İbadetlerin ihlaslı olması için manevi kir ve hastalıklardan arınmış selim bir kalbe sahip olmak gerekir. Bunun için devamlı kalp tasfiyesi ve nefs tezkiyesi yapılmalıdır. Bağdatlı Ruhi şöyle diyor:
Ne mühendis, ne müderris, ne hekim isterler
Yevme la yenfeu da kalb-i selim isterler
Sanma ey hace ki senden zer-u sim isterler
Yevme la yenfeu da kalb-i selim isterler
Yine büyükler demişlerdir ki; “Kalbinin yönü Ahiret’e yönelik olanın, ameli de ihlaslı olur. Ameli ihlaslı olanın kalbi selim olur.”
Muhterem kardeşlerim!
Peygamberimiz (sav), ashabına, kıyamet gününde ihlassız amel sahibi üç tip insandan bahsediyor. Bu hadisi rivayet eden Hz. Ebu Hureyre (ra) diyor ki; Hz. Peygamber (sav) uyluğuma kuvvetlice vurdu ve “Kıyamet gününde cehennem ateşi şu üç kişi ile tutuşturulur” dedi: “Bunlardan birincisi, ilim sahibi insandır. Mahşer alanında toplanan herkesin önünde Allah ona şöyle nida eder: ‘Sen bildiğinle neler yaptın, nasıl amel ettin?’ O da, ‘Ey Rabbim! Ben gece-gündüz demeden ilmimle amel ettim’ diye cevap verir. Bunun üzerine Allah (cc), ‘Yalan söylüyorsun’ der. Melekler de, ‘Sen, insanların sana alim demelerini istiyordun’ derler.

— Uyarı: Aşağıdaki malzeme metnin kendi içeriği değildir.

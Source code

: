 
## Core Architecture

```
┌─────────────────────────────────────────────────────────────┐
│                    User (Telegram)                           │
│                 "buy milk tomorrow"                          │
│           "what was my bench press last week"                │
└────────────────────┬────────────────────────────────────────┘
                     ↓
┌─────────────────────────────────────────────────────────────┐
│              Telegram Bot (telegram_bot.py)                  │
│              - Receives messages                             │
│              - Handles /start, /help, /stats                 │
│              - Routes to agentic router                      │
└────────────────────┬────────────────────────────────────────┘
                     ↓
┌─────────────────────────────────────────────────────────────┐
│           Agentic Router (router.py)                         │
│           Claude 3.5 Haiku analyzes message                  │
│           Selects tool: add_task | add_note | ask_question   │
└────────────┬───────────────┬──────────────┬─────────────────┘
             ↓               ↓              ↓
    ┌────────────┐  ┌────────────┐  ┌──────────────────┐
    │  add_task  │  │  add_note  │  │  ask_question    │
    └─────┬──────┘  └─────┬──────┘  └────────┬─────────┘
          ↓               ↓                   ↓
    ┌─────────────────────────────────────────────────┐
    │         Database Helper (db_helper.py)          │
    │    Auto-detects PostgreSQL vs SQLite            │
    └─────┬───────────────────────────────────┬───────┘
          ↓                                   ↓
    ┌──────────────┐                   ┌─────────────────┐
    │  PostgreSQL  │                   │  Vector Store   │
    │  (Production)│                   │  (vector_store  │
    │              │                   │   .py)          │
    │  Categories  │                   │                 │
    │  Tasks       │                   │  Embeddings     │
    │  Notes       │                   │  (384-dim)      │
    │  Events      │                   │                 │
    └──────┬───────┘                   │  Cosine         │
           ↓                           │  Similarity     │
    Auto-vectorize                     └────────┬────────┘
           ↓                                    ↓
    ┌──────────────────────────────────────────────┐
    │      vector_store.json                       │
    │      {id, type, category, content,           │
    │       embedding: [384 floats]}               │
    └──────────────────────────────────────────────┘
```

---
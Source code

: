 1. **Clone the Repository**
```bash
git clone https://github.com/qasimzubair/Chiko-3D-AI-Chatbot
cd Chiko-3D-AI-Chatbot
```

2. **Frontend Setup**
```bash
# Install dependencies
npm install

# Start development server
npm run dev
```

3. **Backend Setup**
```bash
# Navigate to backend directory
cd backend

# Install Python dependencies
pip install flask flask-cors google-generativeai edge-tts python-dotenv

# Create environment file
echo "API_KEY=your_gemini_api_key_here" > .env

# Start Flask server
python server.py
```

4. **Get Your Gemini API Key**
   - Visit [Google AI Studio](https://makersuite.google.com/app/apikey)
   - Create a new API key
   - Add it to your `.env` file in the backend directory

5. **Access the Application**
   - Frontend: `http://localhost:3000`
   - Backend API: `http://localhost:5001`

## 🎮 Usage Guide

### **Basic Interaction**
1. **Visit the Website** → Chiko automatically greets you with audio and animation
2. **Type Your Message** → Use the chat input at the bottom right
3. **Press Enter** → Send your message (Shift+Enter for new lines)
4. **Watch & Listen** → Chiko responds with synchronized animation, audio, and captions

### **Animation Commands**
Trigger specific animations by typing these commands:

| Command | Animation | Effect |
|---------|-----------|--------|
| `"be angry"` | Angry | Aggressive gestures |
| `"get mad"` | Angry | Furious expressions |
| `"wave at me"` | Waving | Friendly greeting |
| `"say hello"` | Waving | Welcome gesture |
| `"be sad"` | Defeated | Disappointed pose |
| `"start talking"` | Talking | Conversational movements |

Allah, meleklerine emreder: ‘Bunu sürükleyerek atın cehenneme!’ Melekler verilen emri yerine getirirler. İkinci hesaba çekilecek kişi ise, zengin bir kimsedir. Allah ona da: ‘Ben sana pek çok nimet lütfettim, onları nasıl ve nerede kullandın?’ diye sorar. O, ‘Ey Rabbim! Ben gece-gündüz onları senin yolunda harcadım’ diye cevap verir. Niyetleri en iyi bilen Allah (cc), ona: ‘Yalan söylüyorsun’ der. Bunun üzerine melekler, ‘Senin maksadın kendine cömert dedirtmek idi, bu da söylendi’ diye gerekçeyi açıklarlar. Allah meleklerine: ‘Sürükleyerek bunu da atın cehenneme!’ buyurur. Görevli melekler, hemen emri yerine getirirler. Üçüncü olarak ise, -görünürde- Allah yolunda savaşırken öldürülen bir kimse mahşer halkının önüne getirilir. Allah ona da, ‘Sen ne iş yaptın?’ diye sorar. O, ‘Ey Rabbim! Sen cihadı emrettin, ben de cihat esnasında öldürüldüm’ diye cevap verir. Bunun üzerine Allah Teala, ‘Yalan söylüyorsun’ der. Melekler de: ‘Senin maksadın kendine kahraman, cesur dedirtmek idi ve nitekim onlar da söylendi’ diyerek gerekçeyi ortaya koyarlar. Allah meleklerine emreder, ‘Bunu da sürükleyerek cehenneme atın’ buyurur. Melekler de emri hemen yerine getirir.” (Tirmizî, Zühd, 48; Kenzu’l-ummal, H No:7469)
Aziz kardeşlerim!
Muteber sahih hadis kitaplarında geçen bu hadis-i şerif bize bütün açıklığı ile her işin mutlaka Allah’ın rızası gözetilerek yapılması gereğini bildiriyor. Yüce Rabbimiz’den bizleri sadece kendi rızasına uygun işler yapmaya muvaffak kılmasını diliyor, bugün girmiş bulunduğumuz mübarek üç ayların rahmet ve bereketinden istifade eden kullarından olmamızı niyaz ediyorum. Ne mutlu bu maneviyat mevsiminde ibadetlerini ihlasla yerine getirip, Rabbimizin rızasını kazananlara!